Please be gentle if you want to throw n-categorical stuff, or anything groupoid-esque, at me in response to this question!

During my PhD I did a fair bit of superficial reading around so-called "cotriple homology" or "comonad homology" - the idea being that on a nice category $\cal C$ carrying a comonad $(\bot,\varepsilon,\delta)$, for each object $A\in\cal C$ one can build a simplicial resolution of $A$ with the face and degeneracy maps built out of the data of the comonad. Here I am not assuming that $\cal C$ is abelian, but the question I will get round to is motivated by examples which are semi-abelian in the sense of Borceux and Bourn: I have in mind something like the framework described in Section 5.3 of van der Linden's thesis.

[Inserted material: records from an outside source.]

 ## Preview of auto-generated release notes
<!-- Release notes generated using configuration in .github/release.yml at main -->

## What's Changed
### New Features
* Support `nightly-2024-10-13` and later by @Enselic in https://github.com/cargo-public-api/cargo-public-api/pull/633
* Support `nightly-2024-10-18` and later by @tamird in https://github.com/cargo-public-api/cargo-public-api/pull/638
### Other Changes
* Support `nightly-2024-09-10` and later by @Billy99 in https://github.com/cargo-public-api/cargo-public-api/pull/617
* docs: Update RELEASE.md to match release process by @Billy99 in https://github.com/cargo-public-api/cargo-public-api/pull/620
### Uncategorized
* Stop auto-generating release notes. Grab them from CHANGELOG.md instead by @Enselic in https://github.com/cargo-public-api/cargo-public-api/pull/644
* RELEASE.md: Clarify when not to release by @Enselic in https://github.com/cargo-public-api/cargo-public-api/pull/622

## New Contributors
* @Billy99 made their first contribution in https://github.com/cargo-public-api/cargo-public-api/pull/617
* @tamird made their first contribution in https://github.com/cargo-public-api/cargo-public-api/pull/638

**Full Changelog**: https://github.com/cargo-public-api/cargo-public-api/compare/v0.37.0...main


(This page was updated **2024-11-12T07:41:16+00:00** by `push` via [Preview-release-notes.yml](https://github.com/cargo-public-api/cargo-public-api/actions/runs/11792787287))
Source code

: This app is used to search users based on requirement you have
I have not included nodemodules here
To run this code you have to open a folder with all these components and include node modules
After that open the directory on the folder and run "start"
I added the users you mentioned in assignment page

Anyway: given any functor $F$ from $\cal C$ to an abelian category $\cal M$, we can hit one of these simplicial resolutions with $F$ to get a simplicial object in $\cal M$, and then take its Moore complex to get a chain complex and thence homology groups (or, if $F$ is contravariant, we get a cosimplicial object and cohomology groups.) One classical example of this machinery in action is given by taking $\cal C$ to be the category of groups, fixing an abelian object $M\in \cal C$ - i.e. an abelian group - and then taking $F(G) = \operatorname{Hom}_{\cal C}(G,M)$ when we recover the usual group cohomology of $G$ with coefficients in $M$.

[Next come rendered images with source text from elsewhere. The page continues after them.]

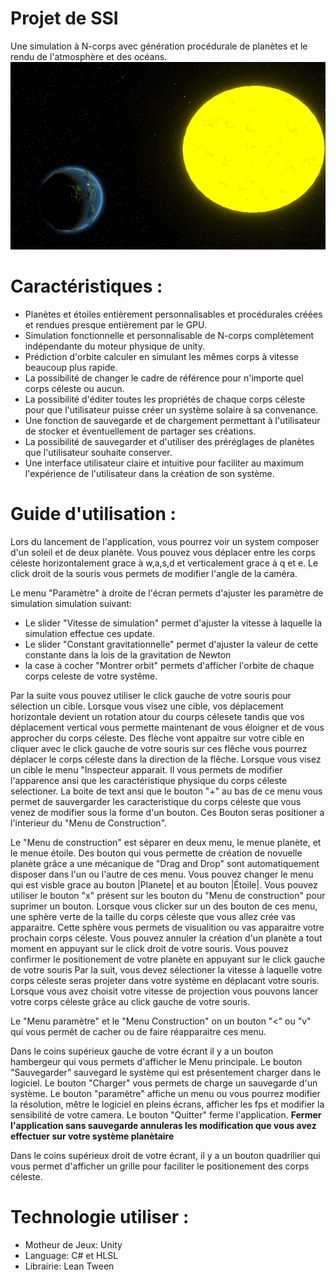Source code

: # Projet de SSI
Une simulation à N-corps avec génération procédurale de planètes et le rendu de l'atmosphère et des océans.
![image](https://github.com/Guarded0/GravitySimulation/blob/main/Images/mainImage.png)
# Caractéristiques :
 - Planètes et étoiles entièrement personnalisables et procédurales créées et rendues presque entièrement par le GPU.
 - Simulation fonctionnelle et personnalisable de N-corps complètement indépendante du moteur physique de unity.
 - Prédiction d'orbite calculer en simulant les mêmes corps à vitesse beaucoup plus rapide.
 - La possibilité de changer le cadre de référence pour n'importe quel corps céleste ou aucun.
 - La possibilité d'éditer toutes les propriétés de chaque corps céleste pour que l'utilisateur puisse créer un système solaire à sa convenance.
 - Une fonction de sauvegarde et de chargement permettant à l'utilisateur de stocker et éventuellement de partager ses créations.
 - La possibilité de sauvegarder et d'utiliser des préréglages de planètes que l'utilisateur souhaite conserver.
 - Une interface utilisateur claire et intuitive pour faciliter au maximum l'expérience de l'utilisateur dans la création de son système.

# Guide d'utilisation : 
Lors du lancement de l'application, vous pourrez voir un system composer d'un soleil et de deux planète.
Vous pouvez vous déplacer entre les corps céleste horizontalement grace à w,a,s,d et verticalement grace à q et e. 
Le click droit de la souris vous permets de modifier l'angle de la caméra. 

Le menu "Paramètre" à droite de l'écran permets d'ajuster les paramètre de simulation simulation suivant: 
- Le slider "Vitesse de simulation" permet d'ajuster la vitesse à laquelle la simulation effectue ces update. 
- Le slider "Constant gravitationnelle" permet d'ajuster la valeur de cette constante dans la lois de la gravitation de Newton
- la case à cocher "Montrer orbit" permets d'afficher l'orbite de chaque corps celeste de votre systême.

Par la suite vous pouvez utiliser le click gauche de votre souris pour sélection un cible.
Lorsque vous visez une cible, vos déplacement horizontale devient un rotation atour du courps célesete tandis que vos déplacement vertical vous permette maintenant de vous éloigner et de vous approcher du corps céleste.
Des flèche vont appaitre sur votre cible en cliquer avec le click gauche de votre souris sur ces flêche vous pourrez déplacer  le corps céleste dans la direction de la flêche.
Lorsque vous visez un cible le menu "Inspecteur apparait. Il vous permets de modifier l'apparence ansi que les caractéristique physique du corps céleste selectioner.
La boite de text ansi que le bouton "+" au bas de ce menu vous permet de sauvergarder les caracteristique du corps céleste que vous venez de modifier sous la forme d'un bouton.
Ces Bouton seras positioner a l'interieur du "Menu de Construction".

Le "Menu de construction" est séparer en deux menu, le menue planète, et le menue étoile. Des bouton qui vous permette de création de novuelle planète grâce a une mécanique de "Drag and Drop" sont automatiquement disposer dans l'un ou l'autre de ces menu. Vous pouvez changer le menu qui est visble grace au bouton |Planete| et au bouton |Étoile|. 
Vous pouvez utiliser le bouton "x" présent sur les bouton du "Menu de construction" pour suprimer un bouton. 
Lorsque vous clicker sur un des bouton de ces menu, une sphère verte de la taille du corps céleste que vous allez crée vas apparaitre. 
Cette sphère vous permets de visualition ou vas apparaitre votre prochain corps céleste. 
Vous pouvez annuler la création d'un planète a tout moment en appuyant sur le click droit de votre souris. 
Vous pouvez confirmer le positionement de votre planète en appuyant sur le click gauche de votre souris 
Par la suit, vous devez sélectioner la vitesse à laquelle votre corps céleste seras projeter dans votre système en déplacant votre souris. 
Lorsque vous avez choisit votre vitesse de projection vous pouvons lancer votre corps céleste grâce au click gauche de votre souris. 

Le "Menu paramètre" et le "Menu Construction" on un bouton "<" ou "v" qui vous permêt de cacher ou de faire réapparaitre ces menu. 

Dans le coins supérieux gauche de votre écrant il y a un bouton hambergeur qui vous permets d'afficher le Menu principale. 
Le bouton "Sauvegarder" sauvegard le système qui est présentement charger dans le logiciel. 
Le bouton "Charger" vous permets de charge un sauvegarde d'un système. 
Le bouton "paramètre" affiche un menu ou vous pourrez modifier la résolution, mêtre le logiciel en pleins écrans, afficher les fps et modifier la sensibilité de votre camera. 
Le bouton "Quitter" ferme l'application.
**Fermer l'application sans sauvegarde annuleras les modification que vous avez effectuer sur votre système planètaire**

Dans le coins supérieux droit de votre écrant, il y a un bouton quadrilier qui vous permet d'afficher un grille pour faciliter le positionement des corps céleste. 

# Technologie utiliser : 
 - Motheur de Jeux: Unity
 - Language: C# et HLSL
 - Librairie: Lean Tween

Now in the examples I've seen discussed, the category $\cal C$ has a good supply of abelian objects, or at least one can fix $A\in\cal C$ and then look for abelian objects in the slice category ${\cal C}/A$. My question is the following, which is unfortunately vague but which hopefully admits a sensible answer from someone who understands all this better than I do:

If neither $\cal C$ or ${\cal C}/A$ have non-zero abelian objects, what is the next sensible or natural candidate for the functor $F$, so as to get a worthwhile (co)homology theory?

Note that at the moment I still want my target category $\cal M$ to be abelian, which may be misguided -- if so, clarification of why would be most welcome. I am aware that one consider nonabelian coefficients, but would like to satisfy myself that there are no good choices of abelian coefficients before moving on.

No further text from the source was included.